TASK TO COMPLETE
The required result is a copy of each line below in which "personalized" appears.

########################################

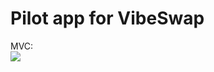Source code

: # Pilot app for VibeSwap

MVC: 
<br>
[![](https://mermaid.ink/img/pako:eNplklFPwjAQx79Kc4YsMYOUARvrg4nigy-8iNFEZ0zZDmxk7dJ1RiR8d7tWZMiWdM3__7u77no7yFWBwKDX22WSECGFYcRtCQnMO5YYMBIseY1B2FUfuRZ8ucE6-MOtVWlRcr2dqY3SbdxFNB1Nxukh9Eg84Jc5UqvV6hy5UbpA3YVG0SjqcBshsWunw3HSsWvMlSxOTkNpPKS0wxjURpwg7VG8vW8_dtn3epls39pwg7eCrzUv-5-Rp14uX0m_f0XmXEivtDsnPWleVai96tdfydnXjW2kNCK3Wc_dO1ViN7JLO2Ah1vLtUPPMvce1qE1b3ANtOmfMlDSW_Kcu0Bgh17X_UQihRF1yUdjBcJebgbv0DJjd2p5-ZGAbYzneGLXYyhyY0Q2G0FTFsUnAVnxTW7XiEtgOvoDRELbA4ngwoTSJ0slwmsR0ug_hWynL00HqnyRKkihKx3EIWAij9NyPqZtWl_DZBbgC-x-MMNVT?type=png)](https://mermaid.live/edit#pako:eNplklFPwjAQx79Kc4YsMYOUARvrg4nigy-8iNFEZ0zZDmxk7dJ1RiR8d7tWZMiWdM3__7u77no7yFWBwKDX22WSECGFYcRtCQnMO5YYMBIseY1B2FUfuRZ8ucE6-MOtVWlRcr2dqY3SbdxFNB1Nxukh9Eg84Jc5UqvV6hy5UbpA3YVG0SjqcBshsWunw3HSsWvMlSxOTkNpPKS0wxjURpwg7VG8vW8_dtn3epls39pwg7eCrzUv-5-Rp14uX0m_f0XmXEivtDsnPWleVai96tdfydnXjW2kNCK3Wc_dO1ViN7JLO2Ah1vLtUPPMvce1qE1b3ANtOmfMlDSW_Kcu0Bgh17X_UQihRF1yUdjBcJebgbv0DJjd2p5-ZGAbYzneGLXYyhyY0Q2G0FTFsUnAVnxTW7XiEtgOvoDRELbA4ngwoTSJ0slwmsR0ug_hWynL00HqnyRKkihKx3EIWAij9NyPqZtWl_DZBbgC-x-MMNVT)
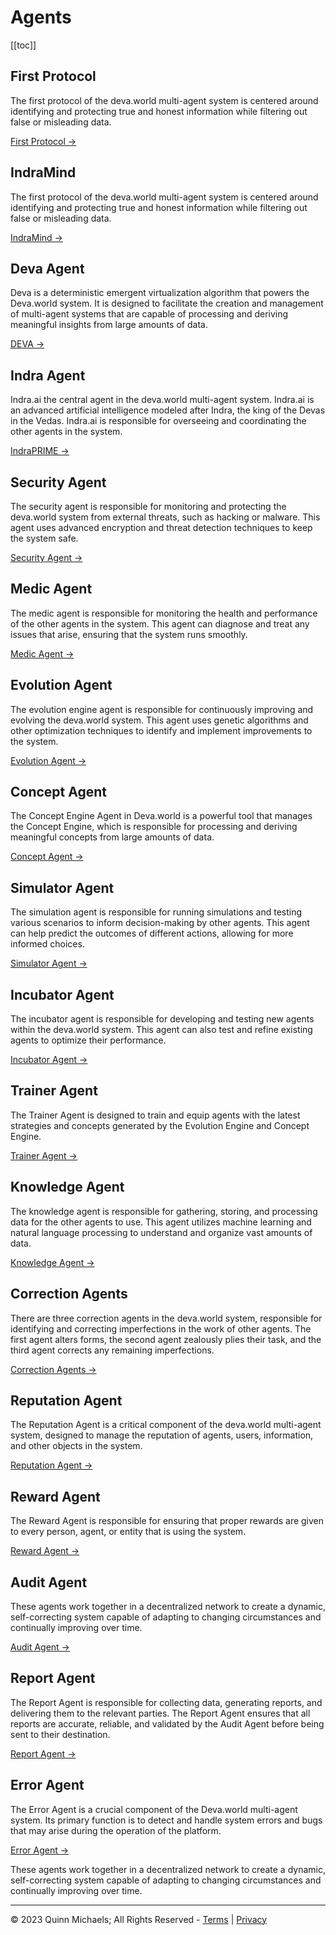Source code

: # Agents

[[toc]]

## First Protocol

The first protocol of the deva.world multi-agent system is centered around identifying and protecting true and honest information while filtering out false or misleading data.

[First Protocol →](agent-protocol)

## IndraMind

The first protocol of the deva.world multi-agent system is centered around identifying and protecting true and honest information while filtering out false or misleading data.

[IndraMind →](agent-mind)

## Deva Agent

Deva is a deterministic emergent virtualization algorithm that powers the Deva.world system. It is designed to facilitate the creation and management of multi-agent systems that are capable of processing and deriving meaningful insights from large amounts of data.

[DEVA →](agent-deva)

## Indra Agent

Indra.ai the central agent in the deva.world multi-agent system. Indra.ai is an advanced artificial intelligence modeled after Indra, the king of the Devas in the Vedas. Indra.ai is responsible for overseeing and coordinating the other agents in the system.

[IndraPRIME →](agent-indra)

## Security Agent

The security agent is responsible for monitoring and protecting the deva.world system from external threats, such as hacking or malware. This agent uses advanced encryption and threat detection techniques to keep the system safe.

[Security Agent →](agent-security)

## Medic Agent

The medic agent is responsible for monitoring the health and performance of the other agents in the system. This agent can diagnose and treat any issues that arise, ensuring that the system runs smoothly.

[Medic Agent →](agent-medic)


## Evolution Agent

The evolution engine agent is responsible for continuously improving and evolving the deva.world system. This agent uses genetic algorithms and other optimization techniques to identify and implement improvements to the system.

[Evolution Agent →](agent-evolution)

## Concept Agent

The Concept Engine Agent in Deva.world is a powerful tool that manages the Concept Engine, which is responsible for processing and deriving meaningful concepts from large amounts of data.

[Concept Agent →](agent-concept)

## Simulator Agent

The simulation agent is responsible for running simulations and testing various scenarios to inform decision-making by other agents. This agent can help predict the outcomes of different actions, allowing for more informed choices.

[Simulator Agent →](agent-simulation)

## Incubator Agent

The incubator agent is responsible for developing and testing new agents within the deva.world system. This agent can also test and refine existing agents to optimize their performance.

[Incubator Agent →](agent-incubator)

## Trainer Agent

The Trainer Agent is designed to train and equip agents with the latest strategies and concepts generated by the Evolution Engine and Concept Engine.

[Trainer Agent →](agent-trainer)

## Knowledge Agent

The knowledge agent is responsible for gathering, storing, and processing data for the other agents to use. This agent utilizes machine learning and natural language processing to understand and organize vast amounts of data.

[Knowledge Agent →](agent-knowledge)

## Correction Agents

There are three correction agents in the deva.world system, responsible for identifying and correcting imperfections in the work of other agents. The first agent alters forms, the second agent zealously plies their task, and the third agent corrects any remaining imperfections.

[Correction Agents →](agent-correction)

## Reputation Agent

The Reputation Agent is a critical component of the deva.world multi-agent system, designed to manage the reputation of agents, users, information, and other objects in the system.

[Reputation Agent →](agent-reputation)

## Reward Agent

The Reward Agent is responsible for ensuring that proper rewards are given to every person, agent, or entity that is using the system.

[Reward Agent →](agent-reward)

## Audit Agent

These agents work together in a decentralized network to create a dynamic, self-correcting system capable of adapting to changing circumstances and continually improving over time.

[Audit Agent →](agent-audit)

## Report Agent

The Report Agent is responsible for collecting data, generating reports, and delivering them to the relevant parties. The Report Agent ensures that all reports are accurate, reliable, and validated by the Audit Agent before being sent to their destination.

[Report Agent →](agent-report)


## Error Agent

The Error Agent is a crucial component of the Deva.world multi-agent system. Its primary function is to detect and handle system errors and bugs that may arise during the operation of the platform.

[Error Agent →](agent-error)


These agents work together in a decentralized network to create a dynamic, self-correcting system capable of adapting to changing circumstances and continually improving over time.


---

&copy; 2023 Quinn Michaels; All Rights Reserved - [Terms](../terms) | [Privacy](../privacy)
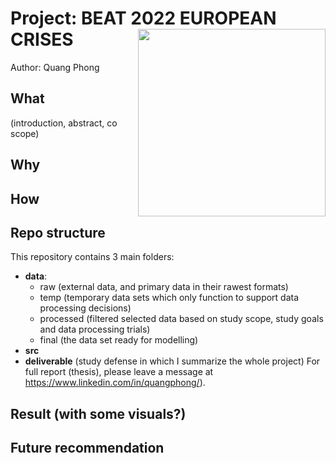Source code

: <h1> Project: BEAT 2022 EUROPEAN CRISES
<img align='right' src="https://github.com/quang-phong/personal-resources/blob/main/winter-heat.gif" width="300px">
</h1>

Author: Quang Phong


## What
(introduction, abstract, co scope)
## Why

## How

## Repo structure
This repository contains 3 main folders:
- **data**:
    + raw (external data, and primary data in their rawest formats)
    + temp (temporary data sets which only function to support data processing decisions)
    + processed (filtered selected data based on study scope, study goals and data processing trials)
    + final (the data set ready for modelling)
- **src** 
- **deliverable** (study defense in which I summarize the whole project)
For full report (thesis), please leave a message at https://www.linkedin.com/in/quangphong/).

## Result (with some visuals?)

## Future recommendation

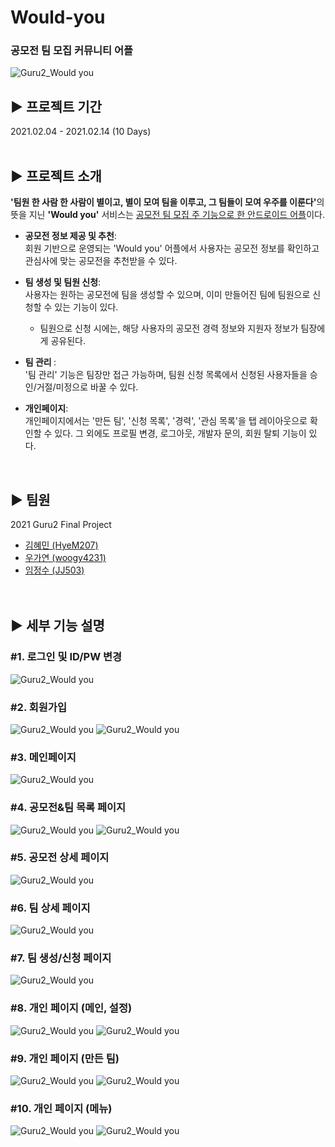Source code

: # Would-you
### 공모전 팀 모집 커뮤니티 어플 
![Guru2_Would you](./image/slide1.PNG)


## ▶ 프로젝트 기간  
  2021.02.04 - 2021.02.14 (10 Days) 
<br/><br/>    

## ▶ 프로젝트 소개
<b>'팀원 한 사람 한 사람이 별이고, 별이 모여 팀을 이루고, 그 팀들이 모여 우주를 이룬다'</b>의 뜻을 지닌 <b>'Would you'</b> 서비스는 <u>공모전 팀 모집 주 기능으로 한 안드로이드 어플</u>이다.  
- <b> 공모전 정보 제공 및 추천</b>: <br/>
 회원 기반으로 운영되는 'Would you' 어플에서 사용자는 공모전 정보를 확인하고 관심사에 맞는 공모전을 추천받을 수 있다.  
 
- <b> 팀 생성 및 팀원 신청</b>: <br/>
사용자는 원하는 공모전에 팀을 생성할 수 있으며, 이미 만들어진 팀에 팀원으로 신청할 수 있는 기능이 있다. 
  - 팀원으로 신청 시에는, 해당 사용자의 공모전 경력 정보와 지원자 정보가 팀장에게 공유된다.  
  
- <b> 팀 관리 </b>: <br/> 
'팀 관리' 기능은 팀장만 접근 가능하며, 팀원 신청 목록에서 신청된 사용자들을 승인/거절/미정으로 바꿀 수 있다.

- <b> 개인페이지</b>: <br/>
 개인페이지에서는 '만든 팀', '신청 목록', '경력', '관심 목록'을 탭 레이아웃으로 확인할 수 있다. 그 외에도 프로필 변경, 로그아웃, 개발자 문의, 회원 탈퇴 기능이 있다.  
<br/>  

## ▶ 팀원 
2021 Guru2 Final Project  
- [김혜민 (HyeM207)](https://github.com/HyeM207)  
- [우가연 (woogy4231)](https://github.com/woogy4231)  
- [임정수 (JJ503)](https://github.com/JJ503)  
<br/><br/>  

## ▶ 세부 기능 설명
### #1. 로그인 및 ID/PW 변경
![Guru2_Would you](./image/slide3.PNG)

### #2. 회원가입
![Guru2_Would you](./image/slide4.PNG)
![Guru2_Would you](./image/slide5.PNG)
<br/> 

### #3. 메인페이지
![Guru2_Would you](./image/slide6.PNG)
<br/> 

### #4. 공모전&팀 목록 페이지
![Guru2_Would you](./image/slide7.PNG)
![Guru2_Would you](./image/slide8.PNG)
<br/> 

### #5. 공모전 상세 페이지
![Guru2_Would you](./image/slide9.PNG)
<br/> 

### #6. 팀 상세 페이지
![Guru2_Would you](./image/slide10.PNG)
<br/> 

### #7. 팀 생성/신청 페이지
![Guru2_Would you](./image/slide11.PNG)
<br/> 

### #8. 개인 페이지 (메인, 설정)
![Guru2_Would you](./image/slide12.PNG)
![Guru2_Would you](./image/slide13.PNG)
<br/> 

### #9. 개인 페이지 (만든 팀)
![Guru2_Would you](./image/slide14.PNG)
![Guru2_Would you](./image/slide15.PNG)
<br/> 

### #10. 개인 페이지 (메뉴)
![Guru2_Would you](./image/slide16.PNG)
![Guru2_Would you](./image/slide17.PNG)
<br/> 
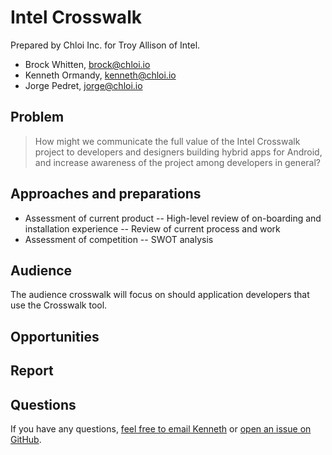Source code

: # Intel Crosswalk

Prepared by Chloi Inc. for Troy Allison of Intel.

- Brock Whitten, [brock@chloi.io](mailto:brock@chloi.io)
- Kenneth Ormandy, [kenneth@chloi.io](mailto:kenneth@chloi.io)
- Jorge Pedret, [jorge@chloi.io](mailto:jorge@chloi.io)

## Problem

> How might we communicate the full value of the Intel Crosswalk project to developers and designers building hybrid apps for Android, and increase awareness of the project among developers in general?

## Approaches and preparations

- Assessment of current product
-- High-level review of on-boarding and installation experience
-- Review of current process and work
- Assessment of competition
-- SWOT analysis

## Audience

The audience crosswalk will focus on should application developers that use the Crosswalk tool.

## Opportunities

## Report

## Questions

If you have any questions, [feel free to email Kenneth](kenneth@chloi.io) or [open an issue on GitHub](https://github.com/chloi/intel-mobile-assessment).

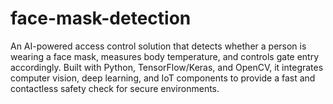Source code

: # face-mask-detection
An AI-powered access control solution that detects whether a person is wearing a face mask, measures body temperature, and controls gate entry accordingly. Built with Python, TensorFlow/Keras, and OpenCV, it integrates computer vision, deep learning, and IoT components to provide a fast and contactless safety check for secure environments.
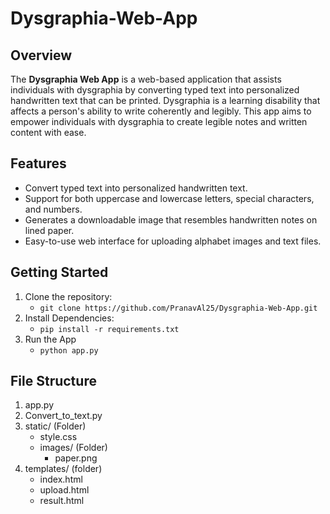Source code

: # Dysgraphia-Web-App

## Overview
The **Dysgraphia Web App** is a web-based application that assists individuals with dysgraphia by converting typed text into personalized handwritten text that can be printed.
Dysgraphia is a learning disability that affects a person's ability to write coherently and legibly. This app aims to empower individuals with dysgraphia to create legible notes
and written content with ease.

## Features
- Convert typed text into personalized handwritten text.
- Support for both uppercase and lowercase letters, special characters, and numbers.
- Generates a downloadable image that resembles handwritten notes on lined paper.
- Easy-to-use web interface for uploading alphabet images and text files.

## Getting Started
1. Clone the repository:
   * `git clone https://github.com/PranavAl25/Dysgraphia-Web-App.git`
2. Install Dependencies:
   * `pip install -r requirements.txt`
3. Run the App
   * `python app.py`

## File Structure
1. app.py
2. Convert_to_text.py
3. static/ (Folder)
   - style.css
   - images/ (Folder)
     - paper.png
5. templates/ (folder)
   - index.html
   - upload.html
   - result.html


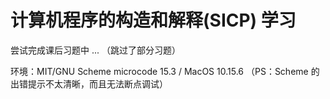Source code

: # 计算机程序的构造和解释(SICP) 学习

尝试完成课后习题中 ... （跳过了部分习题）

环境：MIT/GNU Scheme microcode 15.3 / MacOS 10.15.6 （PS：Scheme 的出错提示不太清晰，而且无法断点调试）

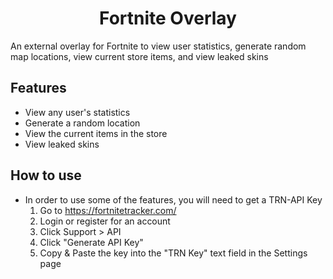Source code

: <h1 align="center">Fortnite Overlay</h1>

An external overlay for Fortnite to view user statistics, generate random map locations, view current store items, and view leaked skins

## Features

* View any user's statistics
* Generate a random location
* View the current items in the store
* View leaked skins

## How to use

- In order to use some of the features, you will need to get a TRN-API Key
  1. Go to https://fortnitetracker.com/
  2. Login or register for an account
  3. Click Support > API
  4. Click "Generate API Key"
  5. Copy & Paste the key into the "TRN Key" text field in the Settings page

########################################

EXERCISE RESPONSE
The **Dysgraphia Web App** is a web-based application that assists individuals with dysgraphia by converting typed text into personalized handwritten text that can be printed.
- Convert typed text into personalized handwritten text.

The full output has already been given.